(Stored data)
Content starts

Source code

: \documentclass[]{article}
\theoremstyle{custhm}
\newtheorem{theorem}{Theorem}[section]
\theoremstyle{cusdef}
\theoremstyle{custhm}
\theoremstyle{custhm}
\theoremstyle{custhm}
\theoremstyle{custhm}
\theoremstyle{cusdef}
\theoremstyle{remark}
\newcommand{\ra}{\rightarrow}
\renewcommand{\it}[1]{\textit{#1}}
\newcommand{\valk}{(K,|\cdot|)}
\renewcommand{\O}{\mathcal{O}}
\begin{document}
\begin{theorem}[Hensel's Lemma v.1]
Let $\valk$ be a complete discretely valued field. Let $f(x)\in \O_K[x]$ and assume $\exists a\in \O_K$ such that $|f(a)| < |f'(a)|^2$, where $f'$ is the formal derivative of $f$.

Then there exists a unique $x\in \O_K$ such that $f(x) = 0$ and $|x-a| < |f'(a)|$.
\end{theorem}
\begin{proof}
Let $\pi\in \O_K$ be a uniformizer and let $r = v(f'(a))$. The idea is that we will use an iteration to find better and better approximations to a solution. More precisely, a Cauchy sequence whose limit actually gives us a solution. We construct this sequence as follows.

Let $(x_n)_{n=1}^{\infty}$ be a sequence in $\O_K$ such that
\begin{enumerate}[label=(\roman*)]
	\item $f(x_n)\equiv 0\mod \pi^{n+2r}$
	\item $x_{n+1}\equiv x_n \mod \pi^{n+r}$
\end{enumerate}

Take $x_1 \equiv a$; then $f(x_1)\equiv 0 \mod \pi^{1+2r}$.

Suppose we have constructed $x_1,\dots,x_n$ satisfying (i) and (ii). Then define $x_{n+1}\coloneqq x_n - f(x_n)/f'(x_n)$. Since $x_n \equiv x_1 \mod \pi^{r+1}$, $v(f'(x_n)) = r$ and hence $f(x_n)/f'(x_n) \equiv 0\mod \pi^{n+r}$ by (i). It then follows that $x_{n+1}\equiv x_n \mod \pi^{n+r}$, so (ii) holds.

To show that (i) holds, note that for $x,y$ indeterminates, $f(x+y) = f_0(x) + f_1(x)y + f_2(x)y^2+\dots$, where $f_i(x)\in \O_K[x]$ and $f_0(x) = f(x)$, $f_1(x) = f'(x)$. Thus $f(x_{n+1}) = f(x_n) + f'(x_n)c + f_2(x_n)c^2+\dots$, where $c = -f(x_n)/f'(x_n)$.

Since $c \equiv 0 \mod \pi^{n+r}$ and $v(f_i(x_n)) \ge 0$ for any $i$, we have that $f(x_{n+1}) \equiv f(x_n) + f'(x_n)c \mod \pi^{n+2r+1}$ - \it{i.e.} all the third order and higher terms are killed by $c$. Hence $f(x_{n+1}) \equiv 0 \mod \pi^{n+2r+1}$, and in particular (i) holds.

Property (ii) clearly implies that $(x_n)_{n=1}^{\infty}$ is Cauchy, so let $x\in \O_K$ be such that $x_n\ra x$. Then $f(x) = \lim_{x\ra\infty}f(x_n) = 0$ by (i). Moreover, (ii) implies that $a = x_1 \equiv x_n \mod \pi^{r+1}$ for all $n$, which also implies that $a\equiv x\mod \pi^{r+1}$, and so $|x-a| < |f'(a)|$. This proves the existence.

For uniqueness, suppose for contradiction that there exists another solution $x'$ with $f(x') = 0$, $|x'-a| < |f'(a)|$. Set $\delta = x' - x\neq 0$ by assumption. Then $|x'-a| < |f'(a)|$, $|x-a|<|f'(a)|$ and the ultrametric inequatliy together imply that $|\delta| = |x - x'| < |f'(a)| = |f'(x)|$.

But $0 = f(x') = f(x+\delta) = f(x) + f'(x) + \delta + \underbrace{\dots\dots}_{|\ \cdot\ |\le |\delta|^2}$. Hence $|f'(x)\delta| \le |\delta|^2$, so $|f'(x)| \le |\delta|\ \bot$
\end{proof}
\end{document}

Content ends

In full and without alteration, copy the entries.

• **RESPONSE BOX**:
Source code

: \documentclass[]{article}
\theoremstyle{custhm}
\newtheorem{theorem}{Theorem}[section]
\theoremstyle{cusdef}
\theoremstyle{custhm}
\theoremstyle{custhm}
\theoremstyle{custhm}
\theoremstyle{custhm}
\theoremstyle{cusdef}
\theoremstyle{remark}
\newcommand{\ra}{\rightarrow}
\renewcommand{\it}[1]{\textit{#1}}
\newcommand{\valk}{(K,|\cdot|)}
\renewcommand{\O}{\mathcal{O}}
\begin{document}
\begin{theorem}[Hensel's Lemma v.1]
Let $\valk$ be a complete discretely valued field. Let $f(x)\in \O_K[x]$ and assume $\exists a\in \O_K$ such that $|f(a)| < |f'(a)|^2$, where $f'$ is the formal derivative of $f$.

Then there exists a unique $x\in \O_K$ such that $f(x) = 0$ and $|x-a| < |f'(a)|$.
\end{theorem}
\begin{proof}
Let $\pi\in \O_K$ be a uniformizer and let $r = v(f'(a))$. The idea is that we will use an iteration to find better and better approximations to a solution. More precisely, a Cauchy sequence whose limit actually gives us a solution. We construct this sequence as follows.

Let $(x_n)_{n=1}^{\infty}$ be a sequence in $\O_K$ such that
\begin{enumerate}[label=(\roman*)]
	\item $f(x_n)\equiv 0\mod \pi^{n+2r}$
	\item $x_{n+1}\equiv x_n \mod \pi^{n+r}$
\end{enumerate}

Take $x_1 \equiv a$; then $f(x_1)\equiv 0 \mod \pi^{1+2r}$.

Suppose we have constructed $x_1,\dots,x_n$ satisfying (i) and (ii). Then define $x_{n+1}\coloneqq x_n - f(x_n)/f'(x_n)$. Since $x_n \equiv x_1 \mod \pi^{r+1}$, $v(f'(x_n)) = r$ and hence $f(x_n)/f'(x_n) \equiv 0\mod \pi^{n+r}$ by (i). It then follows that $x_{n+1}\equiv x_n \mod \pi^{n+r}$, so (ii) holds.

To show that (i) holds, note that for $x,y$ indeterminates, $f(x+y) = f_0(x) + f_1(x)y + f_2(x)y^2+\dots$, where $f_i(x)\in \O_K[x]$ and $f_0(x) = f(x)$, $f_1(x) = f'(x)$. Thus $f(x_{n+1}) = f(x_n) + f'(x_n)c + f_2(x_n)c^2+\dots$, where $c = -f(x_n)/f'(x_n)$.

Since $c \equiv 0 \mod \pi^{n+r}$ and $v(f_i(x_n)) \ge 0$ for any $i$, we have that $f(x_{n+1}) \equiv f(x_n) + f'(x_n)c \mod \pi^{n+2r+1}$ - \it{i.e.} all the third order and higher terms are killed by $c$. Hence $f(x_{n+1}) \equiv 0 \mod \pi^{n+2r+1}$, and in particular (i) holds.

Property (ii) clearly implies that $(x_n)_{n=1}^{\infty}$ is Cauchy, so let $x\in \O_K$ be such that $x_n\ra x$. Then $f(x) = \lim_{x\ra\infty}f(x_n) = 0$ by (i). Moreover, (ii) implies that $a = x_1 \equiv x_n \mod \pi^{r+1}$ for all $n$, which also implies that $a\equiv x\mod \pi^{r+1}$, and so $|x-a| < |f'(a)|$. This proves the existence.

For uniqueness, suppose for contradiction that there exists another solution $x'$ with $f(x') = 0$, $|x'-a| < |f'(a)|$. Set $\delta = x' - x\neq 0$ by assumption. Then $|x'-a| < |f'(a)|$, $|x-a|<|f'(a)|$ and the ultrametric inequatliy together imply that $|\delta| = |x - x'| < |f'(a)| = |f'(x)|$.

But $0 = f(x') = f(x+\delta) = f(x) + f'(x) + \delta + \underbrace{\dots\dots}_{|\ \cdot\ |\le |\delta|^2}$. Hence $|f'(x)\delta| \le |\delta|^2$, so $|f'(x)| \le |\delta|\ \bot$
\end{proof}
\end{document}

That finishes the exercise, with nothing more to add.